> EXERCISE INSTRUCTIONS
If a line of the data below contains the string "automatically", count it, then state the total alone.

> ENTRIES PROVIDED
+ + + + +

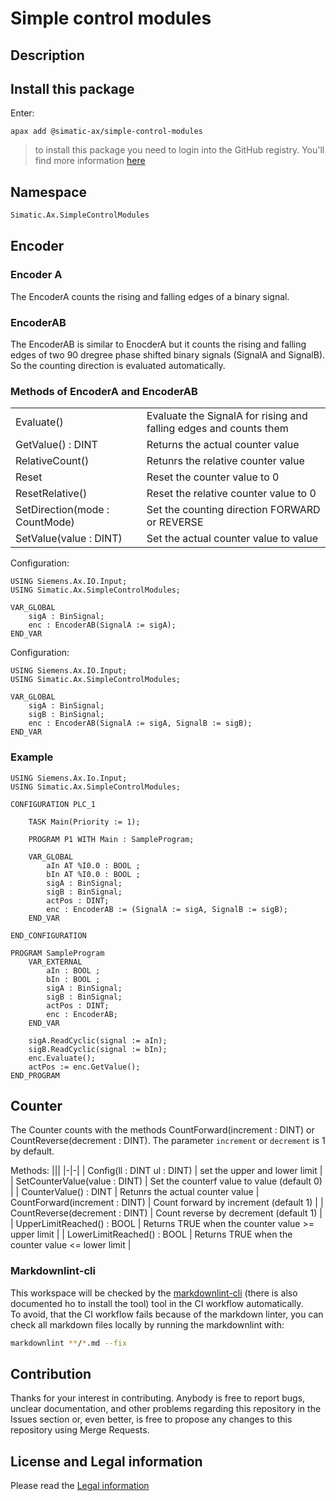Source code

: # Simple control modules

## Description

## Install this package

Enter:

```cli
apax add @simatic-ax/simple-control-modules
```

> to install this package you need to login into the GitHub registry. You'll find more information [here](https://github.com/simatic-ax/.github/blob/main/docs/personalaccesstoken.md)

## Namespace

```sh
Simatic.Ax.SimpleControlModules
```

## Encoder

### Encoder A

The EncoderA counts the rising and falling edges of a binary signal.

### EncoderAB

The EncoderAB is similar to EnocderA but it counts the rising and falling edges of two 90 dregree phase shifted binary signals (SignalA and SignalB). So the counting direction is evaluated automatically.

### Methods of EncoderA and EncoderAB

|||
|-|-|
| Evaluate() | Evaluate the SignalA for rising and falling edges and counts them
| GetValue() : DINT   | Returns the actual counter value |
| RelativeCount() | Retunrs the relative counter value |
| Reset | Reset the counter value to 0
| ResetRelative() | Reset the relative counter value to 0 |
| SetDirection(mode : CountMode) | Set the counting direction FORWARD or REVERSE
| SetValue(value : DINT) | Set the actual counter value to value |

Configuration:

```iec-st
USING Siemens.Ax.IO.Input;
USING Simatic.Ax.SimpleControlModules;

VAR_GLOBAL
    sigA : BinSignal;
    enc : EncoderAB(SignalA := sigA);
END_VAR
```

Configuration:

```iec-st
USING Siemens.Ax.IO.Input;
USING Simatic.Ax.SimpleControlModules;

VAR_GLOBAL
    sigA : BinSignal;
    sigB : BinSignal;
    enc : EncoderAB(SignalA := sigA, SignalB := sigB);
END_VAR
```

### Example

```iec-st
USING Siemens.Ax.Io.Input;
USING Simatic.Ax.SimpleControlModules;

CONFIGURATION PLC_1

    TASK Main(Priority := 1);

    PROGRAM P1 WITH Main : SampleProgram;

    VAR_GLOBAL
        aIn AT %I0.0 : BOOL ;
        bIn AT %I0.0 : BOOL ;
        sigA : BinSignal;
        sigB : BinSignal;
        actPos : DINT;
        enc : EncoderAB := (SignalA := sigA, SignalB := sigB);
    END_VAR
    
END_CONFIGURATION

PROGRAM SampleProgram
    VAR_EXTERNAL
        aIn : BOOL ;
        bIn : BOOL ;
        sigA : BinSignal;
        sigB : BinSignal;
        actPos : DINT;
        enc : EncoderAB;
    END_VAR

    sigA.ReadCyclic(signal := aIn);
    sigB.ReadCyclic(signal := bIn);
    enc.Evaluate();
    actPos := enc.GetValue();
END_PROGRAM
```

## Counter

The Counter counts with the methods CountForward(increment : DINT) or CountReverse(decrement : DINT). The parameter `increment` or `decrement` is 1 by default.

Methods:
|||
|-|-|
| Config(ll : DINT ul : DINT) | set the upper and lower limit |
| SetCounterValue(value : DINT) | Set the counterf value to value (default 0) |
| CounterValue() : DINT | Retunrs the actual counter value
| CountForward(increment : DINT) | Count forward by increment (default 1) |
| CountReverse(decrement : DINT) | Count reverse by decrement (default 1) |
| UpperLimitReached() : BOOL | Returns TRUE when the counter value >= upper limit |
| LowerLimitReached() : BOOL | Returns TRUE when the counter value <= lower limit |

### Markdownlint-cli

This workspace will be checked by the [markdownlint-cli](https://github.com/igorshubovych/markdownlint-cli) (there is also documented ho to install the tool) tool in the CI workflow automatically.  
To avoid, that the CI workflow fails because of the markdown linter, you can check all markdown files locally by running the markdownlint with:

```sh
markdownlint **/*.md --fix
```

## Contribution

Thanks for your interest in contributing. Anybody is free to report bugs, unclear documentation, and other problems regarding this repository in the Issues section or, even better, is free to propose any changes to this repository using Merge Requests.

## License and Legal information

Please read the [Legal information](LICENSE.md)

+ + + + +

> COMPLETED EXERCISE
2